Saved data entries:
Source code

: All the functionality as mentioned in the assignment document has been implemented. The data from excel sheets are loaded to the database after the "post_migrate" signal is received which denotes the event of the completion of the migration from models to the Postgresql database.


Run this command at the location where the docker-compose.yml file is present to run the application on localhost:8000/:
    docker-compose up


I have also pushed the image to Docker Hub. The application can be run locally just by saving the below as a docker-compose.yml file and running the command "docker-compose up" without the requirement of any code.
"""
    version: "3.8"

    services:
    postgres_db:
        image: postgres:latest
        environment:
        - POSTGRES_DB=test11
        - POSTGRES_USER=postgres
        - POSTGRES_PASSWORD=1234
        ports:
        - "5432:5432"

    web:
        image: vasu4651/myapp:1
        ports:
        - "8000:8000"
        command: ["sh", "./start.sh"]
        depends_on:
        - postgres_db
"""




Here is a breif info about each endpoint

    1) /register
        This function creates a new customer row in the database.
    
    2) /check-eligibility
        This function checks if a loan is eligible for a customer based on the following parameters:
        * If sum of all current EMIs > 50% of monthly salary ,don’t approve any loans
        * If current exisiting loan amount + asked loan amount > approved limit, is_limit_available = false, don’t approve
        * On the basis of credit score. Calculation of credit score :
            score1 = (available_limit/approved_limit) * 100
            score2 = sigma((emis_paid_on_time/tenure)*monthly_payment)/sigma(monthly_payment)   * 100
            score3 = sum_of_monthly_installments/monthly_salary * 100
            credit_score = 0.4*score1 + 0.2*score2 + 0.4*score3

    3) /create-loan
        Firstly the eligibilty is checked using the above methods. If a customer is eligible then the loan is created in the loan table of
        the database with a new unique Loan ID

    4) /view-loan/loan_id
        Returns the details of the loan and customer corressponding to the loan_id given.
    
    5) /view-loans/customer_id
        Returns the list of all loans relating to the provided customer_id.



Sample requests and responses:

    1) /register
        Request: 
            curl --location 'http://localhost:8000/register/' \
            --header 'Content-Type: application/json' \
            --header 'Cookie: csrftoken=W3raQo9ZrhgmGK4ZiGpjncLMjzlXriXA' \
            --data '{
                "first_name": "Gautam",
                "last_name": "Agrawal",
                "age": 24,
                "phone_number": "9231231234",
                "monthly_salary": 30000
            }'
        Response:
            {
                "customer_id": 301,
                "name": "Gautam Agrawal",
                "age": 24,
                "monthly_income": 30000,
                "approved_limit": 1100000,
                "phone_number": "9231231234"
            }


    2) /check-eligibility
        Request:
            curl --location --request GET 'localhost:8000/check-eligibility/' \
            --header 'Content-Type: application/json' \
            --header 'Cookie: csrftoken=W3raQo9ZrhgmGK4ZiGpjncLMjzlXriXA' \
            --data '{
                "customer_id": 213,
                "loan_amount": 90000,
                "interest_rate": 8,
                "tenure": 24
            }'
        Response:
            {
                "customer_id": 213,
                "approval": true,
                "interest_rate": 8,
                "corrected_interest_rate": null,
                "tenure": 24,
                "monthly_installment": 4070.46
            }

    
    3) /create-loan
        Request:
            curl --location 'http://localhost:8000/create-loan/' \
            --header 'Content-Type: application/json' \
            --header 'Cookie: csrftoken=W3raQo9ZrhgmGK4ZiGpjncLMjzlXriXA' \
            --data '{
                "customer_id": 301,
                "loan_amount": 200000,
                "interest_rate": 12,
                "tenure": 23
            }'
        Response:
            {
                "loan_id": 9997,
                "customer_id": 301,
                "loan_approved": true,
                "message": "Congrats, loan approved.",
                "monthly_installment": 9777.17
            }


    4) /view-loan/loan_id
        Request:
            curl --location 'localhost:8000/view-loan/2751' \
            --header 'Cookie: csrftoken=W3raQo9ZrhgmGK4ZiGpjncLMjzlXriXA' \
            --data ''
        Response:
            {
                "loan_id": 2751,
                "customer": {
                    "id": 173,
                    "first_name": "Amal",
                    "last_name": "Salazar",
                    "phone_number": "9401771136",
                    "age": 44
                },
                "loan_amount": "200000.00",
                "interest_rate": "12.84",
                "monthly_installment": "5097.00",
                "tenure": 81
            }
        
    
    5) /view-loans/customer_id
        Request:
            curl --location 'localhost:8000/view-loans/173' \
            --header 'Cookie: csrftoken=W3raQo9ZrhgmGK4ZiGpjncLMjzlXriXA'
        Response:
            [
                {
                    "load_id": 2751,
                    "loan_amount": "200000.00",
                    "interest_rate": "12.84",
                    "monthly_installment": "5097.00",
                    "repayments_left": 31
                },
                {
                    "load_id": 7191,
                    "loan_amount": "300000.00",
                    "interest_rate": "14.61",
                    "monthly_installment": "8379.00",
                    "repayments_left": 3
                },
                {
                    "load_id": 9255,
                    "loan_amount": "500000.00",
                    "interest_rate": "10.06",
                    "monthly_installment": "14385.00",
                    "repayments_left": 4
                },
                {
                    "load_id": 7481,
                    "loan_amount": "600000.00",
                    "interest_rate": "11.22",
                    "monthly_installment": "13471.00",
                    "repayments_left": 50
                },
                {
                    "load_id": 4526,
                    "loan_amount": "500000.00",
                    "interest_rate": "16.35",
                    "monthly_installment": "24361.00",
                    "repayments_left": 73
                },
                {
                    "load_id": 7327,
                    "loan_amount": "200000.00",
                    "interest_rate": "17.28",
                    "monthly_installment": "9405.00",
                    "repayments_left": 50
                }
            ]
...
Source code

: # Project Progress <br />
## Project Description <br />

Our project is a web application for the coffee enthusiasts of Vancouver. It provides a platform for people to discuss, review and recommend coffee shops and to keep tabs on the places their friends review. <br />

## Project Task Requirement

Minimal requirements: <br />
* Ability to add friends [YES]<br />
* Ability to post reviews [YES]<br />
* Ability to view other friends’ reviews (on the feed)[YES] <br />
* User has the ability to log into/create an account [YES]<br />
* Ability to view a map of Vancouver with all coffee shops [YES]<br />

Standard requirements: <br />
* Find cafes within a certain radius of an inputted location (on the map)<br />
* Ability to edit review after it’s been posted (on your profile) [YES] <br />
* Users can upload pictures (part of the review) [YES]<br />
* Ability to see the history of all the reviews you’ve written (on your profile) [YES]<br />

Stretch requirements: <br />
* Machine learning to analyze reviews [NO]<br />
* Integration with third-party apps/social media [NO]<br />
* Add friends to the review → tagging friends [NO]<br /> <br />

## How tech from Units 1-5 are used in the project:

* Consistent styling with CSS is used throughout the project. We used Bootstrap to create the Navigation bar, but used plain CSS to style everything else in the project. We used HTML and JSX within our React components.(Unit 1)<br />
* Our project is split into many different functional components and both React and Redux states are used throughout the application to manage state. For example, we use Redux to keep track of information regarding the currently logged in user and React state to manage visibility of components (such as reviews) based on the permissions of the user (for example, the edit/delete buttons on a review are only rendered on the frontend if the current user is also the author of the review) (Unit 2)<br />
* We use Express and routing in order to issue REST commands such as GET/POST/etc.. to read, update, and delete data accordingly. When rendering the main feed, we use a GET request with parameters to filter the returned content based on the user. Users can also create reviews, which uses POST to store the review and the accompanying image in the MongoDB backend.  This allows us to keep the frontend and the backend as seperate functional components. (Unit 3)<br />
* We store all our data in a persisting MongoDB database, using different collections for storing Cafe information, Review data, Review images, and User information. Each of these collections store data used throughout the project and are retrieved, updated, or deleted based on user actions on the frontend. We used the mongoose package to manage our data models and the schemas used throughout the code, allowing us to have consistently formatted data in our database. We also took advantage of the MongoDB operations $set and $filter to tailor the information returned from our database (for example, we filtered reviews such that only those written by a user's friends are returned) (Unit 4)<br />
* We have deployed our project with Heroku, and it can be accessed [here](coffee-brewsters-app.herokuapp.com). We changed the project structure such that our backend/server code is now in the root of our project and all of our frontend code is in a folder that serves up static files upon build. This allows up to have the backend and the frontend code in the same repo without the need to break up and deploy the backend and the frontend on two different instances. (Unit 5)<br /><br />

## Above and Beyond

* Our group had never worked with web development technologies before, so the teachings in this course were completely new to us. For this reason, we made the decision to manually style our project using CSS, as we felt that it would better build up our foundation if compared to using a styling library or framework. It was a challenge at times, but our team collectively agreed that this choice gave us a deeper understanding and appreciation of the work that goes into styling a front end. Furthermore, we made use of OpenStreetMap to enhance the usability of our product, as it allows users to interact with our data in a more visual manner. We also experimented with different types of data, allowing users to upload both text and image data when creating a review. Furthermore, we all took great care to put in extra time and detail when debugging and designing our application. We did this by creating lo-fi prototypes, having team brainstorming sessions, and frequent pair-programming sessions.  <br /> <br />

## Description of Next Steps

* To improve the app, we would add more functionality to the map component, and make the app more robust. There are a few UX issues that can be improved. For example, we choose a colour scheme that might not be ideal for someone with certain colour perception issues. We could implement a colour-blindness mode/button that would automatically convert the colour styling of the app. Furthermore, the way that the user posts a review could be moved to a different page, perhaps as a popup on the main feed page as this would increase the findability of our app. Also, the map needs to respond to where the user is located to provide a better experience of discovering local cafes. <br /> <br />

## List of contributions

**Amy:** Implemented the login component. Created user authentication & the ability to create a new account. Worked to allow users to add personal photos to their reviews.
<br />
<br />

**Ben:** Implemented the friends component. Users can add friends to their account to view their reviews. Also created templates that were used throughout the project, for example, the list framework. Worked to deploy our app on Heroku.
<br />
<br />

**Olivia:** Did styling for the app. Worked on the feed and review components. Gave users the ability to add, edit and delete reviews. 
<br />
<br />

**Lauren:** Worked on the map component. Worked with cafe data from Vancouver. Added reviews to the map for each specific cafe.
---
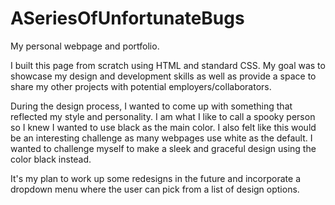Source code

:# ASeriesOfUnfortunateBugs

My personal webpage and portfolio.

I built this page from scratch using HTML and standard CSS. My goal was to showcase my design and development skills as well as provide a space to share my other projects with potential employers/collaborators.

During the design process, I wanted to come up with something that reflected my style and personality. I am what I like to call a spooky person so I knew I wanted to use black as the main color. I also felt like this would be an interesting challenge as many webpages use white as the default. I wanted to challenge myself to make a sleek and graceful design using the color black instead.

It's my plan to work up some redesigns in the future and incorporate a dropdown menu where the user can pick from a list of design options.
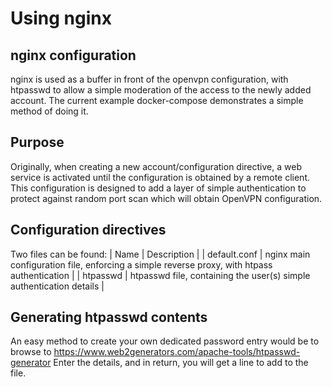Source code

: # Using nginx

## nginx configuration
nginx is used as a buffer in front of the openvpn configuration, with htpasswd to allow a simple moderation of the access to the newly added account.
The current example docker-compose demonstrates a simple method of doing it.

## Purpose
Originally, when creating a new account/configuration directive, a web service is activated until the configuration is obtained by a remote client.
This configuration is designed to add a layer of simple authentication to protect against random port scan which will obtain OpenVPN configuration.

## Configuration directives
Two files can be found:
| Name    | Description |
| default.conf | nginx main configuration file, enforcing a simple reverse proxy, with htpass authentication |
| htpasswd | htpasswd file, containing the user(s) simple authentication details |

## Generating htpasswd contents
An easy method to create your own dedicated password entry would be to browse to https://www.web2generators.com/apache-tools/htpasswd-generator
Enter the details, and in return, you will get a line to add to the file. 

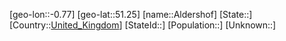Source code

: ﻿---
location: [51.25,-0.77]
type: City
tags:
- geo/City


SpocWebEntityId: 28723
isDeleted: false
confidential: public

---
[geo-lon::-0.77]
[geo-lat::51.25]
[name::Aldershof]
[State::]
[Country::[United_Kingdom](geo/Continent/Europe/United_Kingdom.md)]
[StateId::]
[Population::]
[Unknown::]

Exercise:
All lines in the preceding records that hold the word "shops" need to be copied.

Reply:
Our project is a web application for the coffee enthusiasts of Vancouver. It provides a platform for people to discuss, review and recommend coffee shops and to keep tabs on the places their friends review. <br />
* Ability to view a map of Vancouver with all coffee shops [YES]<br />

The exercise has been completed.